TASK TO COMPLETE
Write out again only the lines running from the one that contains "(si un côté" to the end of the records below, including both the first and the last.

Document images with source code
+ + + +
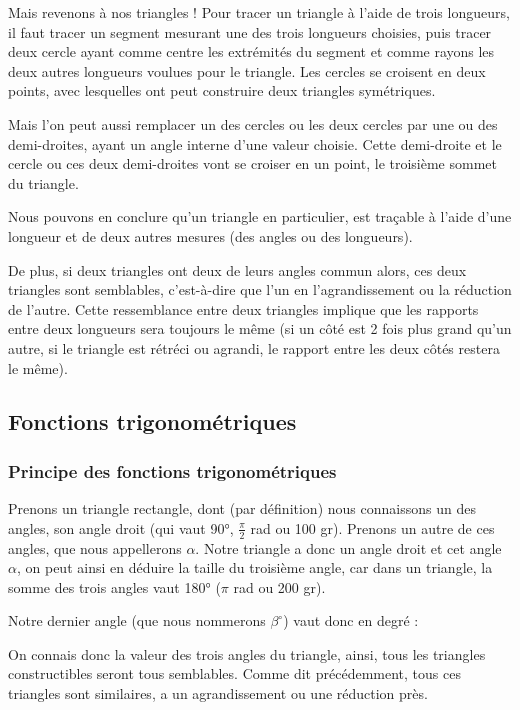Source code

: \documentclass[a4paper]{article}
\begin{document}
			Mais revenons à nos triangles ! 
			Pour tracer un triangle à l'aide de trois longueurs, 
			il faut tracer un segment mesurant une des trois longueurs choisies, 
			puis tracer deux cercle ayant comme centre les extrémités du segment 
			et comme rayons les deux autres longueurs voulues pour le triangle. 
			Les cercles se croisent en deux points, 
			avec lesquelles ont peut construire deux triangles symétriques.

			Mais l'on peut aussi remplacer un des cercles ou les deux 
			cercles par une ou des demi-droites, 
			ayant un angle interne d'une valeur choisie. 
			Cette demi-droite et le cercle ou ces deux demi-droites 
			vont se croiser en un point, le troisième sommet du triangle.

			Nous pouvons en conclure qu'un triangle en particulier, 
			est traçable à l'aide d'une longueur et de deux autres mesures 
			(des angles ou des longueurs).

			De plus, si deux triangles ont deux de leurs angles commun alors, 
			ces deux triangles sont semblables, 
			c'est-à-dire que l'un en l'agrandissement ou la réduction de l'autre.
			Cette ressemblance entre deux triangles implique 
			que les rapports entre deux longueurs sera toujours le même 
			(si un côté est 2 fois plus grand qu'un autre, 
			si le triangle est rétréci ou agrandi, 
			le rapport entre les deux côtés restera le même).
		\subsection{Fonctions trigonométriques}

		\subsubsection{Principe des fonctions trigonométriques}

			Prenons un triangle rectangle, dont (par définition) nous connaissons un des angles, son angle droit (qui vaut 90°, $\frac{\pi}{2}$ rad ou 100 gr). Prenons un autre de ces angles, que nous appellerons $\alpha$. Notre triangle a donc un angle droit et cet angle $\alpha$, on peut ainsi en déduire la taille du troisième angle, car dans un triangle, la somme des trois angles vaut 180° ($\pi$ rad ou 200 gr).

			Notre dernier angle (que nous nommerons $\beta^\circ$) vaut donc en degré : %

			On connais donc la valeur des trois angles du triangle, ainsi, tous les triangles constructibles seront tous semblables. Comme dit précédemment, tous ces triangles sont similaires, a un agrandissement ou une réduction près.
\end{document}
+ + + +
COMPLETED EXERCISE
			(si un côté est 2 fois plus grand qu'un autre, 
			si le triangle est rétréci ou agrandi, 
			le rapport entre les deux côtés restera le même).
		\subsection{Fonctions trigonométriques}

		\subsubsection{Principe des fonctions trigonométriques}

			Prenons un triangle rectangle, dont (par définition) nous connaissons un des angles, son angle droit (qui vaut 90°, $\frac{\pi}{2}$ rad ou 100 gr). Prenons un autre de ces angles, que nous appellerons $\alpha$. Notre triangle a donc un angle droit et cet angle $\alpha$, on peut ainsi en déduire la taille du troisième angle, car dans un triangle, la somme des trois angles vaut 180° ($\pi$ rad ou 200 gr).

			Notre dernier angle (que nous nommerons $\beta^\circ$) vaut donc en degré : %

			On connais donc la valeur des trois angles du triangle, ainsi, tous les triangles constructibles seront tous semblables. Comme dit précédemment, tous ces triangles sont similaires, a un agrandissement ou une réduction près.
\end{document}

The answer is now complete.